Ho suggerito prima che se dovessimo interrogare la Commedia come abbiamo interrogato il Convivio e l'Epistola troveremmo elementi di sostegno sia per le tesi di Nardi che per quelle di Singleton. Qualunque studio metatestuale della Commedia deve fare i conti con l’autorappresentazione del poeta quale dicitore di verità e dunque con "Dante profeta" nel senso più ampio. Certamente, uno dei risultati di interrogare la Commedia su se stessa potrebbe essere quello di far cadere la distinzione tra approccio “allegorico” e approccio “profetico” suggerendo che, dal punto di vista di Dante, essi sono la stessa cosa. In altre parole, ciò che potremmo chiamare la maniera profetica dantesca corrisponde all'allegoria dei teologi di Singleton o all'interpretazione figurale di Auerbach. Questa affermazione è tanto più facile se si considera che non è l'interpretazione quadruplice in sé, come tecnica pratica di esegesi, a essere importante per Dante, quanto ciò che questa interpretazione veramente significa. Ciò che è significativo nella tesi di Singleton riguarda l'uso di un approccio allegorico, chiamato “allegoria dei teologi” nel Convivio, ma “figura” altrove, dove il senso letterale è considerato storicamente vero. Non c’è bisogno di inferire che Dante volesse che il suo poema venisse ovunque decodificato secondo un metodo (l’interpretazione allegorica quadruplice) al quale perfino gli esegeti della Bibbia molto spesso aderivano formalmente più che servirsene veramente. E non c’è nemmeno bisogno di ritenere che la scrittura divina della Commedia – la teodìa dantesca, Par. XXV 73 – abbia bisogno dell’Epistola a Cangrande o di qualunque altro documento esterno per essere provata. Il poema stesso fornisce segni sufficienti e inconfutabili del modo in cui desidera essere letto.

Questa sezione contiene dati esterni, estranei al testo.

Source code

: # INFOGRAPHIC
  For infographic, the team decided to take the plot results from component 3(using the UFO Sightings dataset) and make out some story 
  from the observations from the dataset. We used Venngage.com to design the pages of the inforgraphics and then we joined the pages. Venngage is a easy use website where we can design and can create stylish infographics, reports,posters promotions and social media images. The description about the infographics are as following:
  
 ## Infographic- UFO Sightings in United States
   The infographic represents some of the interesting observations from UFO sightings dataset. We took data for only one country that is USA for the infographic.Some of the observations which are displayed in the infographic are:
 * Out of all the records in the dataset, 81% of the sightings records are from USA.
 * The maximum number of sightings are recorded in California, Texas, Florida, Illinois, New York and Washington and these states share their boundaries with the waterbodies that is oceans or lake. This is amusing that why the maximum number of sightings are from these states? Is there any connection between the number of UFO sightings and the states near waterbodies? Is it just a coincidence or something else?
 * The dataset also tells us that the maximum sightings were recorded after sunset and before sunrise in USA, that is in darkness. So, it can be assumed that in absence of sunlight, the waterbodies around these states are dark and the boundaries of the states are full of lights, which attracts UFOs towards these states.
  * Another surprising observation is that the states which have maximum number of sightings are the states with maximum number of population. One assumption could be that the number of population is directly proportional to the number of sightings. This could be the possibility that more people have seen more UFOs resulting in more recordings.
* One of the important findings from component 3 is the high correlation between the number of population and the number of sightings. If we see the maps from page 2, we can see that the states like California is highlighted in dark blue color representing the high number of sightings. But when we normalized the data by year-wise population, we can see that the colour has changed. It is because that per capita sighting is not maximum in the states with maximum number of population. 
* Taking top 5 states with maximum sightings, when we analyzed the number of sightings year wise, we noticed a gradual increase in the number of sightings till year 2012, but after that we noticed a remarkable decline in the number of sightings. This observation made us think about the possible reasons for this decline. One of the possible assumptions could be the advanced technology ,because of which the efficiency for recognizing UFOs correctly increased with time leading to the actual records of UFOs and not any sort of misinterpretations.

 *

Con questo, non voglio dire che l’Epistola non sia interessante; per l'esattezza, io credo che essa sia di Dante e ancora non ho visto niente che mi convinca del contrario, Va tuttavia notato che il clima critico si è alterato al punto da rendere la posizione di Nardi, un tempo considerata idiosincratica, poco meno che profetica. Recentemente, Zygmunt G. Baranski ha messo in dubbio l'autenticità dell’Epistola poiché crede che essa presente la Commedia alla stregua di “una mediocre finzione letteraria con un messaggio eticamente utile”. Quel che mi preme qui di sottolineare è che la paternità dell’Epistola, dovesse essere un giorno la questione concludersi definitivamente a sfavore di Dante, non deve in nessun modo interferire son l’interpretazione della Commedia.

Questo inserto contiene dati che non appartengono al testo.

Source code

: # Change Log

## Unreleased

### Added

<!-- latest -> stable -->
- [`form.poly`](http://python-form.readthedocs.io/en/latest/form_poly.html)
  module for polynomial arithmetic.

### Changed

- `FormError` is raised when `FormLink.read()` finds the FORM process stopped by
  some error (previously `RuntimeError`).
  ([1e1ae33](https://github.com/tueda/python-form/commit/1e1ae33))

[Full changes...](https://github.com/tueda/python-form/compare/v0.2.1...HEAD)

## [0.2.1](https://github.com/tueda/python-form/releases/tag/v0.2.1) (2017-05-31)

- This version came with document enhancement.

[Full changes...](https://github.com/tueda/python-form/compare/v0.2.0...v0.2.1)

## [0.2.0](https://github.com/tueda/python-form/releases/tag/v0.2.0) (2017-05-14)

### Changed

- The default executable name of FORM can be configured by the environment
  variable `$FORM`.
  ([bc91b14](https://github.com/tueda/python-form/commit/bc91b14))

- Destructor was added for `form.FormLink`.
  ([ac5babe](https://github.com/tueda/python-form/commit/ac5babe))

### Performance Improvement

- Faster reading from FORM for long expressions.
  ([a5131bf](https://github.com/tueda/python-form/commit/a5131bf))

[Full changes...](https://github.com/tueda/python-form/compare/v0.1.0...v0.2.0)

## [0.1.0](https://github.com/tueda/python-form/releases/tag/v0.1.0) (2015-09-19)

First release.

La distanza che separa Nardi da Singleton non riguarda tanto le loro idee su come il poema si fa interpretar, quanto la loro risposta alla seconda delle mie domande iniziali; riguardo la percezione che Dante aveva di se stesso, Singleton presenta un profilo critico meno “naif” di quanto faccia Nardi, più vicino in questo all’insegnamento di Croce: “Ma pensare che un Dante, dotato di menta critica e riflessiva, poetesse credere di essere un altro Enea o un altro san Paolo significa semplicemente scaricare su di lui la nostra riluttanza a misurarci direttamente con il mito e a comprenderlo” (p. 109). In questo, io seguo Nardi, proprio perché ritengo che sia lui che di fatto affronti “il mito più direttamente”; perciò, la mia approvazione della famosa affermazione di Singleton che “la fictio della Divina Commedia è che non sia un fictio" (p. 88), non si estende al suggerimento che Dante stesso pensasse che il suo poema fosse una finzione narrativa nel senso semplice della parola. Secondo me Dante usava consapevolmente i mezzi della finzione letteraria - le strategie poetiche e narrative - al servizio di una visione che riteneva vera, creando in questo modo un ibrido che definiva un “ver c’ha faccia di menzogna” (Inf. XVI 124). Dobbiamo ricordare che l’uso delle tecniche retoriche al servizio di un messaggio divinamente ispirato è esplicitamente difeso da Agostino nel De Doctrina Chiristiana, il quale dopo aver fornito esempi dell'abilità retorica di san Paolo si chiede: "Che dunque? Forse l'apostolo è in contraddizione con sé stesso, se da una parte dice che è l'azione dello Spirito Santo che fa i dottori e dall'altra proprio lui insegna a Timoteo e Tito che cosa e in che modo avrebbero dovuto insegnare?" (iv 16 33). In altre parole, Agostino scredita l'equivoco comune secondo cui un "profeta" non può essere anche un "poeta", che colui che è ispirato non debba anche occuparsi di lingua e di retorica.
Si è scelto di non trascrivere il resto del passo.